What is expected: Once you have read the entries below, repeat all of them exactly.

Exercise material:
· · · ·
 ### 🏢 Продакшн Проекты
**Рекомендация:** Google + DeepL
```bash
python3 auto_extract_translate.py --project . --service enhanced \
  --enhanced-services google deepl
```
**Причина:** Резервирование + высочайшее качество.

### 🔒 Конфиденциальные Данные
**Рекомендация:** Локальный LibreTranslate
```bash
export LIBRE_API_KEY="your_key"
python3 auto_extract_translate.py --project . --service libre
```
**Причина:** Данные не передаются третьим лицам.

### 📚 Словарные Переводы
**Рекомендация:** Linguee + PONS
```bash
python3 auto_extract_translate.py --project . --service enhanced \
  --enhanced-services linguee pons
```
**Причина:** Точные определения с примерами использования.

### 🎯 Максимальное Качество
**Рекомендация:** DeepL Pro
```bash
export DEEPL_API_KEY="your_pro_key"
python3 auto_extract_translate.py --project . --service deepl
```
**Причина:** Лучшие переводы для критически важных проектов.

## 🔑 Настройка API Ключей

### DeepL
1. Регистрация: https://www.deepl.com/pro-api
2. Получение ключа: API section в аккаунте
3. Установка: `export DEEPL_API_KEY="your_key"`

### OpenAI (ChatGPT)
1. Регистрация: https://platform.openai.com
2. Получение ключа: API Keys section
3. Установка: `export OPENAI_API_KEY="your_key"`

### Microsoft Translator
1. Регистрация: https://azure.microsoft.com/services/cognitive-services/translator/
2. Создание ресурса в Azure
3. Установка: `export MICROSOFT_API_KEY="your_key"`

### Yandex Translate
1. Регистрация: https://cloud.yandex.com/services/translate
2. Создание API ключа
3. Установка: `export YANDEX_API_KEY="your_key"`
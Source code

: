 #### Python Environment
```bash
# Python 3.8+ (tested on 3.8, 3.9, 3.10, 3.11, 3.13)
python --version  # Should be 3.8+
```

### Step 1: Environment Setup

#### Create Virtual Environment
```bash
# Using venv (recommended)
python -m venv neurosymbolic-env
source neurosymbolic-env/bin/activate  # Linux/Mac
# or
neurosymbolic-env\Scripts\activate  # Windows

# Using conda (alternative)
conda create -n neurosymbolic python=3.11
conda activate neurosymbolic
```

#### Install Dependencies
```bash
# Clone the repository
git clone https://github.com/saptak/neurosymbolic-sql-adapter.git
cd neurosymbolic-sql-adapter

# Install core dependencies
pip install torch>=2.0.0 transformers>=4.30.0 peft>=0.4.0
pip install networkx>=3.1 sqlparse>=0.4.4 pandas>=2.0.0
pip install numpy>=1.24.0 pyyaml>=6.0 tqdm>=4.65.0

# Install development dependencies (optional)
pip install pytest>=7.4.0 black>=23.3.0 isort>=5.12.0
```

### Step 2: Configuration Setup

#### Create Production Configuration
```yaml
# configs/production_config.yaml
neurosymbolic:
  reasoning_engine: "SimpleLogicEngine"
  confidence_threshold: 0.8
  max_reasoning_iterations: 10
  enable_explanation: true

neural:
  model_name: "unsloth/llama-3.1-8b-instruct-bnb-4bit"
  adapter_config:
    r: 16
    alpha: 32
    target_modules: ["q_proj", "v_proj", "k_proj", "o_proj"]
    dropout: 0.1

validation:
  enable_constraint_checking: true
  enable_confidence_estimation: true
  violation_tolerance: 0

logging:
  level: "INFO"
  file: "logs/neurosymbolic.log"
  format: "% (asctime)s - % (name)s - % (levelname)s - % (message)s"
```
· · · ·
Answer:
 ### 🏢 Продакшн Проекты
**Рекомендация:** Google + DeepL
```bash
python3 auto_extract_translate.py --project . --service enhanced \
  --enhanced-services google deepl
```
**Причина:** Резервирование + высочайшее качество.

### 🔒 Конфиденциальные Данные
**Рекомендация:** Локальный LibreTranslate
```bash
export LIBRE_API_KEY="your_key"
python3 auto_extract_translate.py --project . --service libre
```
**Причина:** Данные не передаются третьим лицам.

### 📚 Словарные Переводы
**Рекомендация:** Linguee + PONS
```bash
python3 auto_extract_translate.py --project . --service enhanced \
  --enhanced-services linguee pons
```
**Причина:** Точные определения с примерами использования.

### 🎯 Максимальное Качество
**Рекомендация:** DeepL Pro
```bash
export DEEPL_API_KEY="your_pro_key"
python3 auto_extract_translate.py --project . --service deepl
```
**Причина:** Лучшие переводы для критически важных проектов.

## 🔑 Настройка API Ключей

### DeepL
1. Регистрация: https://www.deepl.com/pro-api
2. Получение ключа: API section в аккаунте
3. Установка: `export DEEPL_API_KEY="your_key"`

### OpenAI (ChatGPT)
1. Регистрация: https://platform.openai.com
2. Получение ключа: API Keys section
3. Установка: `export OPENAI_API_KEY="your_key"`

### Microsoft Translator
1. Регистрация: https://azure.microsoft.com/services/cognitive-services/translator/
2. Создание ресурса в Azure
3. Установка: `export MICROSOFT_API_KEY="your_key"`

### Yandex Translate
1. Регистрация: https://cloud.yandex.com/services/translate
2. Создание API ключа
3. Установка: `export YANDEX_API_KEY="your_key"`
Source code

: #### Python Environment
```bash
# Python 3.8+ (tested on 3.8, 3.9, 3.10, 3.11, 3.13)
python --version  # Should be 3.8+
```

### Step 1: Environment Setup

#### Create Virtual Environment
```bash
# Using venv (recommended)
python -m venv neurosymbolic-env
source neurosymbolic-env/bin/activate  # Linux/Mac
# or
neurosymbolic-env\Scripts\activate  # Windows

# Using conda (alternative)
conda create -n neurosymbolic python=3.11
conda activate neurosymbolic
```

#### Install Dependencies
```bash
# Clone the repository
git clone https://github.com/saptak/neurosymbolic-sql-adapter.git
cd neurosymbolic-sql-adapter

# Install core dependencies
pip install torch>=2.0.0 transformers>=4.30.0 peft>=0.4.0
pip install networkx>=3.1 sqlparse>=0.4.4 pandas>=2.0.0
pip install numpy>=1.24.0 pyyaml>=6.0 tqdm>=4.65.0

# Install development dependencies (optional)
pip install pytest>=7.4.0 black>=23.3.0 isort>=5.12.0
```

### Step 2: Configuration Setup

#### Create Production Configuration
```yaml
# configs/production_config.yaml
neurosymbolic:
  reasoning_engine: "SimpleLogicEngine"
  confidence_threshold: 0.8
  max_reasoning_iterations: 10
  enable_explanation: true

neural:
  model_name: "unsloth/llama-3.1-8b-instruct-bnb-4bit"
  adapter_config:
    r: 16
    alpha: 32
    target_modules: ["q_proj", "v_proj", "k_proj", "o_proj"]
    dropout: 0.1

validation:
  enable_constraint_checking: true
  enable_confidence_estimation: true
  violation_tolerance: 0

logging:
  level: "INFO"
  file: "logs/neurosymbolic.log"
  format: "% (asctime)s - % (name)s - % (levelname)s - % (message)s"
```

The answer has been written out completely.